Acajutla - City of El Salvador
Acajutla is a seaport of El Salvador. The town is located at the Pacific Coast of Central America and is El Salvador's principal seaport from which a large portion of the nation's exports of coffee, sugar, and balsam are shipped. As a municipality, Acajutla is one of seventeen such districts in Sonsonate.
Spanish conquistador Pedro de Alvarado, under the command of Hernan Cortés, had conquered Mexico and Guatemala before coming to the vicinity of Acajutla. There he met heavy resistance, but defeated the indigenous people in 1524 and conquered all of present-day El Salvador at the Battle of Acajutla.
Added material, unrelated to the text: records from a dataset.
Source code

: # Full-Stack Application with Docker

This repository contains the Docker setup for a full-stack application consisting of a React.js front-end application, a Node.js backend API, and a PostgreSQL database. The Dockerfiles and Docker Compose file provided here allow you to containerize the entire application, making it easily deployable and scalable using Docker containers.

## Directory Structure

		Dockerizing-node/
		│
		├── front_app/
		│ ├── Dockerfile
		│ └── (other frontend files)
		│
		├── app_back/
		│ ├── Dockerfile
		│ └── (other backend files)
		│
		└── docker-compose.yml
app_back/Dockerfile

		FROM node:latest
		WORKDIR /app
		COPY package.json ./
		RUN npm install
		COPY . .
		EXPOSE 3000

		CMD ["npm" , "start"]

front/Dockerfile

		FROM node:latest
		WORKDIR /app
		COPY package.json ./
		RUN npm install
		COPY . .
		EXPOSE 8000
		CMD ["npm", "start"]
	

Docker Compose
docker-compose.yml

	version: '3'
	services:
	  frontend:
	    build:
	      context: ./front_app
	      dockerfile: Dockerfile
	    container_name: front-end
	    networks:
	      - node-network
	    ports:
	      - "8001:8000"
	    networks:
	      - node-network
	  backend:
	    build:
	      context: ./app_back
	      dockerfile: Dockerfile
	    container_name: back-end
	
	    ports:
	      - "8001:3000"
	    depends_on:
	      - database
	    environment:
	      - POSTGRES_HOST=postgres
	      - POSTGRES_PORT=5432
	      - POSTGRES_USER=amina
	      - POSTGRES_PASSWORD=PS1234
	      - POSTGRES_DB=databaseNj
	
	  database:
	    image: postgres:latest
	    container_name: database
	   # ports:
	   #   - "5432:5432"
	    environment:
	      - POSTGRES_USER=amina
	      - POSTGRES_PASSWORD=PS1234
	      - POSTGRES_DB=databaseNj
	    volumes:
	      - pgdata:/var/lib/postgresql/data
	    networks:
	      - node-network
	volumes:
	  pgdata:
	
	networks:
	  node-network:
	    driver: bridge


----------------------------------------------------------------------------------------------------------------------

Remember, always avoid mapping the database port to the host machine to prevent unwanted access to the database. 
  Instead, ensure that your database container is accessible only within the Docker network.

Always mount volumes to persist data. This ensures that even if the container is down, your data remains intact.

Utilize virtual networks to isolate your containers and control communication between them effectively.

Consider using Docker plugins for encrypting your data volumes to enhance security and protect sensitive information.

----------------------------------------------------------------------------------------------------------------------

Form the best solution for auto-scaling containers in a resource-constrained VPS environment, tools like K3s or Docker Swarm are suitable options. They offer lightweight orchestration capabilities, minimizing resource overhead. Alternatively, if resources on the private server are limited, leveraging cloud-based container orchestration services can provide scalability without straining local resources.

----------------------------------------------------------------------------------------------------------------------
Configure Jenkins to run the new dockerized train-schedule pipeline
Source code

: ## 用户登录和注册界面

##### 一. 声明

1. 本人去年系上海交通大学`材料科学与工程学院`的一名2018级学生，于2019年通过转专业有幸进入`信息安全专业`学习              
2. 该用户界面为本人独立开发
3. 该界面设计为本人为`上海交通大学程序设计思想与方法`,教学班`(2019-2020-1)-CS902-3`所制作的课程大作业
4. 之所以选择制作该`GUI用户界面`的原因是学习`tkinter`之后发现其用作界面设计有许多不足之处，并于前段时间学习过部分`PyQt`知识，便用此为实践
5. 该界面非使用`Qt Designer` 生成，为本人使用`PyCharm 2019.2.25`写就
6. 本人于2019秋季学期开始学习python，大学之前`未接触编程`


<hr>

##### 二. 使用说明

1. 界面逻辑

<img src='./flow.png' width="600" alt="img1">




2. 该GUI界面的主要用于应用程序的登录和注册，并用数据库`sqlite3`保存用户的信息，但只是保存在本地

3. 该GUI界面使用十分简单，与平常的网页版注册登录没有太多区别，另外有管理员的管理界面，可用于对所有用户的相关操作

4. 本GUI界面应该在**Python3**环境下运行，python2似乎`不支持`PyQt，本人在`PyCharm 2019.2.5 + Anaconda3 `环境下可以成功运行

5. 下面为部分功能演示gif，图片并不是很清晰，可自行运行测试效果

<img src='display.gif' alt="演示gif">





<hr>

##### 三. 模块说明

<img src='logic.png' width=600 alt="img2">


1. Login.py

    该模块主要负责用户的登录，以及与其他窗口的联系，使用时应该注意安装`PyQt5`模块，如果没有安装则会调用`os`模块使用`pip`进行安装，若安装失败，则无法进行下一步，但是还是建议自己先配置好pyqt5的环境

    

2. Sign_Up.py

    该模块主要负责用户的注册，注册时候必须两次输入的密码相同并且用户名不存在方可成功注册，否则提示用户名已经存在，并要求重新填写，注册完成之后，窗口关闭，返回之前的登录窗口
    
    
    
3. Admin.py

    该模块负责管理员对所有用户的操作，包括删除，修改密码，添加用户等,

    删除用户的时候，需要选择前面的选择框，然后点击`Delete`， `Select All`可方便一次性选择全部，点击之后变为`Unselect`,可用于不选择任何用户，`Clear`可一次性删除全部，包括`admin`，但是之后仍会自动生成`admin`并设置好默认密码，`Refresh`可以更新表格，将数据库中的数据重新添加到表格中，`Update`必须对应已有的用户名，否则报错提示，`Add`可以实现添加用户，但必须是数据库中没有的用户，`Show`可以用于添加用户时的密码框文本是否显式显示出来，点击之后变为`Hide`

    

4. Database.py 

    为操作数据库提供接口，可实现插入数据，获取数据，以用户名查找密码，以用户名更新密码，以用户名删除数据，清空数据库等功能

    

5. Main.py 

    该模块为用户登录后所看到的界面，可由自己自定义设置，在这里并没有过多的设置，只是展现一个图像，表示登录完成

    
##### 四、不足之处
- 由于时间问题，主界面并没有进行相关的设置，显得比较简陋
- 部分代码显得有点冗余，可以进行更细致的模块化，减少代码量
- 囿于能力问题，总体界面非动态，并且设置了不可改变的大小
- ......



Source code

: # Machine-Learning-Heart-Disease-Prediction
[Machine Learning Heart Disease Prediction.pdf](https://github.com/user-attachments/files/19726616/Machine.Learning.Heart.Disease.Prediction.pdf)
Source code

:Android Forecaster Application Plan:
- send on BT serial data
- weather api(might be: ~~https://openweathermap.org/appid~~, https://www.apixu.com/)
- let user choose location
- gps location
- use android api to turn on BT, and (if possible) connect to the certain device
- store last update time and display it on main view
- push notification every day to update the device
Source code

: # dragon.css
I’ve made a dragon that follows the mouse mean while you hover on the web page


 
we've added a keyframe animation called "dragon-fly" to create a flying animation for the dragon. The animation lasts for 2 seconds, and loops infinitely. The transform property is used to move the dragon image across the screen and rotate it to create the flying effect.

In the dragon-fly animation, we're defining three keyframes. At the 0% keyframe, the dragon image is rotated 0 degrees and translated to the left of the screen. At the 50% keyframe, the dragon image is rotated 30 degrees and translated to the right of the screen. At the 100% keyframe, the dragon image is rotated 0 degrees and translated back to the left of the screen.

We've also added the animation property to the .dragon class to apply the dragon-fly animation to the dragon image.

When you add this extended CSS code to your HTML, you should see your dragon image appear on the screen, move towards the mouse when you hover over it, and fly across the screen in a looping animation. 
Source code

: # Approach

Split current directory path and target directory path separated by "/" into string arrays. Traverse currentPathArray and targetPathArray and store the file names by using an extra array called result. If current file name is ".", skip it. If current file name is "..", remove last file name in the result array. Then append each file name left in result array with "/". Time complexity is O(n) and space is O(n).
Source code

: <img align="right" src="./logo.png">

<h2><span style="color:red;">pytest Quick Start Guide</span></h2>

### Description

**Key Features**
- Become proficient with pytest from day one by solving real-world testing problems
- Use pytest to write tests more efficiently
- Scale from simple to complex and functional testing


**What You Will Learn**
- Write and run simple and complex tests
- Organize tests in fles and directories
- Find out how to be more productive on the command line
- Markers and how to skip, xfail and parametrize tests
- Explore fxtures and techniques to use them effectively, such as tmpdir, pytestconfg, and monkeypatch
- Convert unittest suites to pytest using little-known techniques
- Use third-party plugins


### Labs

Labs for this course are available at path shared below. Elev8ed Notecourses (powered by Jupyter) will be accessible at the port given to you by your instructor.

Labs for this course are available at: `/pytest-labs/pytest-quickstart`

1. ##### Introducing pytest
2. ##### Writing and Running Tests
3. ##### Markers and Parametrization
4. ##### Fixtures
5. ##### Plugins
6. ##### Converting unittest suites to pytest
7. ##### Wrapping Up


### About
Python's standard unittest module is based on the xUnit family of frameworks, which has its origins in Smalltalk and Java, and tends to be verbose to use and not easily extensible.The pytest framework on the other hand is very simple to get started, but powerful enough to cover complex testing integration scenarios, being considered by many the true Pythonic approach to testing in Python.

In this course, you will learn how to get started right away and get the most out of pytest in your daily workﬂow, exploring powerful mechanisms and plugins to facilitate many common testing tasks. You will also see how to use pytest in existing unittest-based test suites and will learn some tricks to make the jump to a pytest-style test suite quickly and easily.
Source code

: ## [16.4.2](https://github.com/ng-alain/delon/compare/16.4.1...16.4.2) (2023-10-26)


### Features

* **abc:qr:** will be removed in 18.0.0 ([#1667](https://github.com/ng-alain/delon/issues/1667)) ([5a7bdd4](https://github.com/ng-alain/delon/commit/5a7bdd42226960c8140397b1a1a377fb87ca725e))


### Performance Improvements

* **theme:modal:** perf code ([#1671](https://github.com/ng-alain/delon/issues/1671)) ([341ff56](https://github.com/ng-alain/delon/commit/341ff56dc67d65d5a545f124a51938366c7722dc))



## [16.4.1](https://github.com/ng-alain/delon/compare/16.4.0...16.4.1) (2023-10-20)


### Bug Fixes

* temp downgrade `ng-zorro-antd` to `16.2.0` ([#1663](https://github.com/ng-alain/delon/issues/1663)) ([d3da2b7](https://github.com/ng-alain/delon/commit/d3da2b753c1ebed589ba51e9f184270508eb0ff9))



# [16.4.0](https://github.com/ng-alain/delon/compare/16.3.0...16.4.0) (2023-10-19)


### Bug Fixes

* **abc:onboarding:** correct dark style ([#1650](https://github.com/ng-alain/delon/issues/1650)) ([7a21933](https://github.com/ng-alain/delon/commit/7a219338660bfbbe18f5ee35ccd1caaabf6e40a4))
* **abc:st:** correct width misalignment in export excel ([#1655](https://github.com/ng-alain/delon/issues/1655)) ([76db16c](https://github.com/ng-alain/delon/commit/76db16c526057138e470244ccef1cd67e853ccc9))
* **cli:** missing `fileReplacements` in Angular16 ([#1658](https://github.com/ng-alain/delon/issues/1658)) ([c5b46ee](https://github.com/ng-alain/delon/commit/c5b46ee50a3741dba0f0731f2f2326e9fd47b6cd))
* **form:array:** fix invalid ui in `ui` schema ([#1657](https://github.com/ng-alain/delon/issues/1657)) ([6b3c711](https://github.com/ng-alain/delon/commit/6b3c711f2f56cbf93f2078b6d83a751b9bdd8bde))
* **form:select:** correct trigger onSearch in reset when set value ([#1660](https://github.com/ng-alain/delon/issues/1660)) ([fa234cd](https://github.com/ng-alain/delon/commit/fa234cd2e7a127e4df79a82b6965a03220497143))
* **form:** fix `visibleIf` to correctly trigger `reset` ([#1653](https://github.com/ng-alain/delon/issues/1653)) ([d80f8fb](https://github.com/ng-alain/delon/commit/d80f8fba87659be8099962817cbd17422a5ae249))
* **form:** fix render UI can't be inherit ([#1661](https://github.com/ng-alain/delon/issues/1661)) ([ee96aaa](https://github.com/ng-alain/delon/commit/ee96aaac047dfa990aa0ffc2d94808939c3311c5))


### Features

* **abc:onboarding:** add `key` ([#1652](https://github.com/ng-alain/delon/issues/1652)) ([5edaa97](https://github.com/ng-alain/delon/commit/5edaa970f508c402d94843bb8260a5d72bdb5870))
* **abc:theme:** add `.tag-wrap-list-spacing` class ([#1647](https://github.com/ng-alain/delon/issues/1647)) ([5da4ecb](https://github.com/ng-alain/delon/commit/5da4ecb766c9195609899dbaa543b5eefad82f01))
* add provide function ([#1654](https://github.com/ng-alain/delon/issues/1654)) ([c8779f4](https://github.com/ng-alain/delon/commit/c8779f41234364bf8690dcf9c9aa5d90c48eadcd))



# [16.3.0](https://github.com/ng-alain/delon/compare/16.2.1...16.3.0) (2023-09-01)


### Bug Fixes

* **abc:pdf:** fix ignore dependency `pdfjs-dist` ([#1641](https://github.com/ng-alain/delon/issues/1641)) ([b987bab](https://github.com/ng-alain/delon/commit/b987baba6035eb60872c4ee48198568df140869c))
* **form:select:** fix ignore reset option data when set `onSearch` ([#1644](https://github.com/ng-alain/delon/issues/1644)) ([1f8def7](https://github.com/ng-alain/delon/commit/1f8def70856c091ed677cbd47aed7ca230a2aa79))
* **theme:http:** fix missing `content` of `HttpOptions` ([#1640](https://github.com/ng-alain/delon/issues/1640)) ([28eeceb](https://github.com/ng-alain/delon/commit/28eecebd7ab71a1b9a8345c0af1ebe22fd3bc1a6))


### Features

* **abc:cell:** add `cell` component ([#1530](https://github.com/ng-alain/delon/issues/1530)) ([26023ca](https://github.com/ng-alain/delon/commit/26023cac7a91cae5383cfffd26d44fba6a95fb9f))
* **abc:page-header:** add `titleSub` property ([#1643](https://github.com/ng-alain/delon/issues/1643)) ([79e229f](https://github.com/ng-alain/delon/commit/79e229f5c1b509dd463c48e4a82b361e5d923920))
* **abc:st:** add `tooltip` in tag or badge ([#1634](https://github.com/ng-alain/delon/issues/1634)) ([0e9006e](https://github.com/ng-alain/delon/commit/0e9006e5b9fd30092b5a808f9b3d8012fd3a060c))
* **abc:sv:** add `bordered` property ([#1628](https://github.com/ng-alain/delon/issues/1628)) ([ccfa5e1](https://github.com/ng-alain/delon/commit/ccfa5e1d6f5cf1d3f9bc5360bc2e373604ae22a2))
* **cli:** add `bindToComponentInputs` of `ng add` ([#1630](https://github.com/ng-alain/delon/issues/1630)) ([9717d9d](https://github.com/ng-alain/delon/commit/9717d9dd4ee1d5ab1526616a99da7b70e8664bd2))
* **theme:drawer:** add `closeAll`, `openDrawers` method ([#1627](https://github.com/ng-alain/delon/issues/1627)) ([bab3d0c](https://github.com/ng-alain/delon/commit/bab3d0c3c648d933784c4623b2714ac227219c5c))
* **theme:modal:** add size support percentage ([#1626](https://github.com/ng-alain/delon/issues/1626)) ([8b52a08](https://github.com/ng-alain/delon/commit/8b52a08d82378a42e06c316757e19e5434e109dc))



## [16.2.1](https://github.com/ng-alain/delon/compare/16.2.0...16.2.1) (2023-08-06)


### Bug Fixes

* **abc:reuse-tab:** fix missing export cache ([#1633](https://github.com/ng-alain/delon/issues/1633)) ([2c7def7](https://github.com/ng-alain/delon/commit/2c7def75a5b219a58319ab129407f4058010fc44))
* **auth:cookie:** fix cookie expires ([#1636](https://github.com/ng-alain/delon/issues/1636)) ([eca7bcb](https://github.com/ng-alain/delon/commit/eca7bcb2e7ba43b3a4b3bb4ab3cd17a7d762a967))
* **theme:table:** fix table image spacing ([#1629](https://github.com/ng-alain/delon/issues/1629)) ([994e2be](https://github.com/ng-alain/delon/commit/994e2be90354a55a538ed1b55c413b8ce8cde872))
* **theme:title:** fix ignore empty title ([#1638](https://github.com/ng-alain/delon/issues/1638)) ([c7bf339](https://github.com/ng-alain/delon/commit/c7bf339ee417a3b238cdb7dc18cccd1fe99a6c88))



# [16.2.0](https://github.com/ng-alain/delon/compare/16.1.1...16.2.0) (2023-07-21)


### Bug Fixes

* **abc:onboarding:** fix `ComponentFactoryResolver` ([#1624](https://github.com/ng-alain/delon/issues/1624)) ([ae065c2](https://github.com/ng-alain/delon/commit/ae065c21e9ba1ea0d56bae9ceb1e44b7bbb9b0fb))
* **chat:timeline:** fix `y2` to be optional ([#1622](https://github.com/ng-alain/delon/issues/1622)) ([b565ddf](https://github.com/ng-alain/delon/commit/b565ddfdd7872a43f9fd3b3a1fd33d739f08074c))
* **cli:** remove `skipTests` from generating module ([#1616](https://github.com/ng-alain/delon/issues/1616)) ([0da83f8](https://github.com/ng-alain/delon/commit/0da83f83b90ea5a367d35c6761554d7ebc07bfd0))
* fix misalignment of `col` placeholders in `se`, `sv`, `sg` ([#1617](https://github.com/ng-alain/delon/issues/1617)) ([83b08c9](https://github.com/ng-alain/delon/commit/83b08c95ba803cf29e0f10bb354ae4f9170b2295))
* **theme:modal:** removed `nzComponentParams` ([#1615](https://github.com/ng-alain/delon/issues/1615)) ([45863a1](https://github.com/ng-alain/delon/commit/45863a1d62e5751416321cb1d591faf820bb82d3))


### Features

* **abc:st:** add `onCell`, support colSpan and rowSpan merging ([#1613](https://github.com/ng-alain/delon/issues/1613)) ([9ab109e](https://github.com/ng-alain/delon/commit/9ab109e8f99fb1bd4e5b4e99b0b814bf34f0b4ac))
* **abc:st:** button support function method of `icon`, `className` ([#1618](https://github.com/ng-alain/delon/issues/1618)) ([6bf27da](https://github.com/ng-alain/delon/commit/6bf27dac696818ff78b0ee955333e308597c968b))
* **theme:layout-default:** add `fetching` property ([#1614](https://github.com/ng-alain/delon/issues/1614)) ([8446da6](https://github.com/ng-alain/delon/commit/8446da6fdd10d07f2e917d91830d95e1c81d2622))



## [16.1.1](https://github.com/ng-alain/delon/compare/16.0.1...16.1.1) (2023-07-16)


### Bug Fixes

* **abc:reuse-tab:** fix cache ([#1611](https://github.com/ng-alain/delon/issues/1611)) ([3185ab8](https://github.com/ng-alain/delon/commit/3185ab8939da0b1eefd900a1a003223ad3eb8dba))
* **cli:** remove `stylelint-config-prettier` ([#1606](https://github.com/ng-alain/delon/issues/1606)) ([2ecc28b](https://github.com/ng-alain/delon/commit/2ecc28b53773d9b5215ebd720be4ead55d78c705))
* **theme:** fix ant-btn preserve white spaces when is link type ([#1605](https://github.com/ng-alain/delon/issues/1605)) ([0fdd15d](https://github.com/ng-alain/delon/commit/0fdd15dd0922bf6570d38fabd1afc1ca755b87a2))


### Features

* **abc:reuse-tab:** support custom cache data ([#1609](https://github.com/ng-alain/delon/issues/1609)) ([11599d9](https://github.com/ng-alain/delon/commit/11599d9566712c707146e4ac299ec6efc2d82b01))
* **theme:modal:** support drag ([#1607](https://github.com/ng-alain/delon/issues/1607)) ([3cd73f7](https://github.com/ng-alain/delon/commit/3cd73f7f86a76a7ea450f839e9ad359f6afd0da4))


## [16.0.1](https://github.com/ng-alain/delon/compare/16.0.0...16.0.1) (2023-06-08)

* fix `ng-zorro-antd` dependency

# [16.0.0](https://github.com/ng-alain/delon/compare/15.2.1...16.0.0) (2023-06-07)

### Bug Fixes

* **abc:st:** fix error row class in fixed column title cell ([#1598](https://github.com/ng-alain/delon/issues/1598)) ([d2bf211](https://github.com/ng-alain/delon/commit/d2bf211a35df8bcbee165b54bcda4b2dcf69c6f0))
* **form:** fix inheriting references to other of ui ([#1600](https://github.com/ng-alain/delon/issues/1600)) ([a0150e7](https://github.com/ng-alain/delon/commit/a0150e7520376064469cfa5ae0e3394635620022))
Acajutla became an important colonial port for the Spanish Empire as part of the Kingdom of Guatemala, which was subordinate to the Viceroyalty of New Spain
The 1855 completion of the Panama Railway across the Isthmus of Panama further added to the activity at the port of Acajutla. With a convenient means of transporting goods between the Caribbean and the Pacific, additional shipping lines were created to carry these goods up and down the Pacific coast to and from the western terminus of the railway. Acajutla was a regular port of call from which coffee and sugar were shipped to the East Coast of the United States and Europe.
As with all the Pacific Coast of Central America, the climate at Acajutla is continuously hot and humid.
There are some primary schools between them: Fe y Alegría, Lizandro Larín Zepeda, Julian Vasquéz Rojas, and some other primary schools, even a high school named Instituto Nacional de Acajutla.